The senior Queensland government minister responsible for the 2032 Olympic and Paralympic Games has denied the event is “on the nose” in Brisbane after calls from an Olympic committee heavyweight to dump the $2.7 billion dollar Gabba redevelopment.
In an interview with NewsCorp, International Olympic Committee (IOC) vice president John Coates said he told the independent committee reviewing the Games master plan that “we should abandon the Gabba”.
Mr Coates has declined to speak to the ABC but his office has confirmed his comments are being accurately reported.
The IOC powerbroker told NewsCorp the Olympic movement had community support, but “now suddenly we’re on the nose in Brisbane”.
Asked about the comments at a media conference on Thursday, Infrastructure Minister Grace Grace said she did not believe the 2032 Games were “on the nose”, but that people were questioning the infrastructure costs.
She said she would not “pre-empt” the independent 60-day review.
Describing Mr Coates as a “very important stakeholder” who “called a spade a spade”, she denied his views superseded the review’s report – due on March 18.
“He’s a very respected and knowledgeable man and I will take John Coates’ advice,” she said.
“I’m not going to pre-empt the review. I know you’re trying to ask me a question: is it [the Gabba redevelopment] dead? This is a clean slate. And I welcome all stakeholders feedback into it.
“I don’t think it’s fair on the reviewers for me to express an opinion now, when they are working through all of the stakeholders’ submissions that have been received and are eagerly awaiting the outcome of the report.”
Mr Coates said the Olympic opening and closing ceremonies could instead be held at Brisbane’s Lang Park stadium and the athletics events at QE II stadium.
Ms Grace said they are both “worthy proposals”.
“I’m sure the committee will have a look at all of those,” she said.
‘Dead, buried and cremated’
Brisbane Lord Mayor Adrian Schrinner said Mr Coates was “stating the obvious” and that the Gabba rebuild is “dead, buried and cremated”.
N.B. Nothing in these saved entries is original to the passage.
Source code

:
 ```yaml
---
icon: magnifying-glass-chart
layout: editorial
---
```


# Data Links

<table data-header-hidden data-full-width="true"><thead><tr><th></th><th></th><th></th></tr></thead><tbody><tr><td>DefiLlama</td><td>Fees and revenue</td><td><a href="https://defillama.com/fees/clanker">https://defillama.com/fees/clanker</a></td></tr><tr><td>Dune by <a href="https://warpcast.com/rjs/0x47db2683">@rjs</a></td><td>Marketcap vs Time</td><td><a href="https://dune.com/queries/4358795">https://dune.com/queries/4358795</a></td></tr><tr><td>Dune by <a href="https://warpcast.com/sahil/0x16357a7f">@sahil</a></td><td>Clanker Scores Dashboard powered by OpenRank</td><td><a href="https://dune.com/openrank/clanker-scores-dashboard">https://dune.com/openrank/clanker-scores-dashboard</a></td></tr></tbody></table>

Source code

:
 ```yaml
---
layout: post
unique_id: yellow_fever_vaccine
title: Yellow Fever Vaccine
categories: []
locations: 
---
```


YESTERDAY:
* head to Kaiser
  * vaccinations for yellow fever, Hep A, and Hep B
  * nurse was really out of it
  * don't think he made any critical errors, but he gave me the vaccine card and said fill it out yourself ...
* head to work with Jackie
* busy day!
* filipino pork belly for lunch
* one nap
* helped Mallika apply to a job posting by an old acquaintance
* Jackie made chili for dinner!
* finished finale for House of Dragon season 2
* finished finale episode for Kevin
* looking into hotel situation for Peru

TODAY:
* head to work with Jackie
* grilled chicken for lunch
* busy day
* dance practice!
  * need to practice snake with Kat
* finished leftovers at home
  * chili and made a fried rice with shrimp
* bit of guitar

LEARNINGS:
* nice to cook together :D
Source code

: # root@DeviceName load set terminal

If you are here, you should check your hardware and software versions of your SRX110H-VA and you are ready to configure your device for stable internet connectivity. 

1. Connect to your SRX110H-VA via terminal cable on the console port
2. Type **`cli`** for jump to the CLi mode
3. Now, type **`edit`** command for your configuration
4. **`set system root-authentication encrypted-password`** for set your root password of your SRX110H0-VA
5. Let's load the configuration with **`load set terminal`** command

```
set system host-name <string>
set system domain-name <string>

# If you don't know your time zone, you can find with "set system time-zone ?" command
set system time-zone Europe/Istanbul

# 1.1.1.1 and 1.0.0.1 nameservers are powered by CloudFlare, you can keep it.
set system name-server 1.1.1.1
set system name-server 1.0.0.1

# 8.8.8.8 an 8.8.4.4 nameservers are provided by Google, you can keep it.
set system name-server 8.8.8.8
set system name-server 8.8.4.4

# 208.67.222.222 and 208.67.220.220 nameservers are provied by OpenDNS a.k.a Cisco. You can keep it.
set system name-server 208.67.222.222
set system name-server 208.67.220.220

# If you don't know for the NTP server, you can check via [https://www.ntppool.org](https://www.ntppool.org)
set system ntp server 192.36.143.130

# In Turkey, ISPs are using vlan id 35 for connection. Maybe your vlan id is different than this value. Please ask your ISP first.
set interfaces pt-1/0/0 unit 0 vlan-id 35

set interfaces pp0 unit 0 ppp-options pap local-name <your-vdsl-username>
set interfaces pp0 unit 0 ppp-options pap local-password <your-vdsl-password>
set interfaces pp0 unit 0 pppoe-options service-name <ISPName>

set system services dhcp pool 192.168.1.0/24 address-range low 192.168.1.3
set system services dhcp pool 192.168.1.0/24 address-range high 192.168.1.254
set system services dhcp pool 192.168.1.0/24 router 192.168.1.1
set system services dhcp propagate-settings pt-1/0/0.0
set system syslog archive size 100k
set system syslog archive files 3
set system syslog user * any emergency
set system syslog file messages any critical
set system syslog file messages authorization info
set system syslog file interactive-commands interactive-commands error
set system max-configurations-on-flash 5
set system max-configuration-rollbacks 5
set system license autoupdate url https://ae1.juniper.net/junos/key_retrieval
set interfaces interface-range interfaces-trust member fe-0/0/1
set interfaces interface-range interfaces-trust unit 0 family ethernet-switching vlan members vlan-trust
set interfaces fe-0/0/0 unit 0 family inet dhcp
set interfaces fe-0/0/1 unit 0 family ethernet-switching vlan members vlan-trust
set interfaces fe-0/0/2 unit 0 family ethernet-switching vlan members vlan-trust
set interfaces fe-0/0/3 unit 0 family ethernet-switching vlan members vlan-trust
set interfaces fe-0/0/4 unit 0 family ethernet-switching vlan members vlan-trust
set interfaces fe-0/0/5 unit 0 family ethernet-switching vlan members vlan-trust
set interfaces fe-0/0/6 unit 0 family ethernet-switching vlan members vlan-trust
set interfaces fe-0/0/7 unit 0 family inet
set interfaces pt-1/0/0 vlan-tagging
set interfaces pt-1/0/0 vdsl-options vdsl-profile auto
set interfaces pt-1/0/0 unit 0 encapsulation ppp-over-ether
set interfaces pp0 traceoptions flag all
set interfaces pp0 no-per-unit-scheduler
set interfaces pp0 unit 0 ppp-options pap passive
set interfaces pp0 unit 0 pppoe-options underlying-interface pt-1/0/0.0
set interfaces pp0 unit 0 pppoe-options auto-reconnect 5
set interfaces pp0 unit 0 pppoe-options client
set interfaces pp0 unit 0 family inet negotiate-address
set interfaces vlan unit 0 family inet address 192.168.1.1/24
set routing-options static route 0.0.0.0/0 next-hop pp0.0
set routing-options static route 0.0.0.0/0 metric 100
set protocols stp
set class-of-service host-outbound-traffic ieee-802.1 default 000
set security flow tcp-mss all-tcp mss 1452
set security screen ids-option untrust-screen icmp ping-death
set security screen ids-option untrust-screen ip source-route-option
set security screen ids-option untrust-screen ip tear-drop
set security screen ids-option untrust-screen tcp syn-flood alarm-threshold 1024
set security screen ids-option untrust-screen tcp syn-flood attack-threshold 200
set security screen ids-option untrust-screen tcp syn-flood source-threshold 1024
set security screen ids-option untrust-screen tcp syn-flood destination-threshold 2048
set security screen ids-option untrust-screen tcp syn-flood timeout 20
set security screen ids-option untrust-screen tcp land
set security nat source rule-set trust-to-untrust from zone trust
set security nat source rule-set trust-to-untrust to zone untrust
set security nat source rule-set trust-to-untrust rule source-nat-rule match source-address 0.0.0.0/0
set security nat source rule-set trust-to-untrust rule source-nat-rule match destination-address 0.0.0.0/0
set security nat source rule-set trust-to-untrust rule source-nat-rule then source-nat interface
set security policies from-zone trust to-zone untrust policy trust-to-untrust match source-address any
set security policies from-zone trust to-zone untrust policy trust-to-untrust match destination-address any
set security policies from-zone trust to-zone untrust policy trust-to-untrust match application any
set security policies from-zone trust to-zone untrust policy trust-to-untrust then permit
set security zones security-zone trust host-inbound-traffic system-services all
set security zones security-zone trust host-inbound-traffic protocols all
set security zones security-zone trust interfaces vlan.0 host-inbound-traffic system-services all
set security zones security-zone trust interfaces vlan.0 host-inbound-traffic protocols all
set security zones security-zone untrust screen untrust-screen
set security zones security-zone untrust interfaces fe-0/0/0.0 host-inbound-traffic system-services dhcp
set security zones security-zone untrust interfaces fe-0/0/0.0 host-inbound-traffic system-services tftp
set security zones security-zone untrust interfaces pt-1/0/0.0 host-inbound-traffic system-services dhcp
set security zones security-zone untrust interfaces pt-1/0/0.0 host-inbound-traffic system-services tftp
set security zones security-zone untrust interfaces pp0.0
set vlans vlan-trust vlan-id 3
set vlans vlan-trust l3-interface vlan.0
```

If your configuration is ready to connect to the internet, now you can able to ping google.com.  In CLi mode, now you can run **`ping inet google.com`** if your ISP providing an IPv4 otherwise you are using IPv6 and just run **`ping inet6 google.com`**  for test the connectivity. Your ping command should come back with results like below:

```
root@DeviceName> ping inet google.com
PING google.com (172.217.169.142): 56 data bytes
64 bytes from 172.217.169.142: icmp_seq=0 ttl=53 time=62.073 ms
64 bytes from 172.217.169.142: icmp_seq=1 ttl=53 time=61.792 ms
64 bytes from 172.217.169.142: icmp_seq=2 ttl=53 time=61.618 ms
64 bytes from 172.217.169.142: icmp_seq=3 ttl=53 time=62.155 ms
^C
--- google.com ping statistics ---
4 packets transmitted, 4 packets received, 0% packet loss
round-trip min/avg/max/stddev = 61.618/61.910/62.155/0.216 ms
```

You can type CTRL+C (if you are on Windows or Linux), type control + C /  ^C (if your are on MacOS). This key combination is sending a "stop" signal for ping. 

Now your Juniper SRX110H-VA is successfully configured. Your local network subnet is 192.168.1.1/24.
“It was not the right option and it’s good we’re now looking for better options,” he said.
Last month, Premier Steven Miles tasked former lord mayor Graham Quirk with heading up a review of the Games master plan to rebuild the Gabba as an Olympic stadium.
In the wake of Mr Coates’s comments, Australian Olympic Committee president Ian Chesterman said there were “more creative solutions” than the rebuild and that “we will put these ideas to the review committee”.
Greens Member for South Brisbane Amy MacMahon is now calling on the state government to scrap the Gabba project.
“I don’t think we need to wait for the results of this so-called independent review to know that this project is a bad deal,” she said.
“If the Australian Olympics Committee is agreeing with the Greens and the local community … the premier needs to come clean with the community as well”.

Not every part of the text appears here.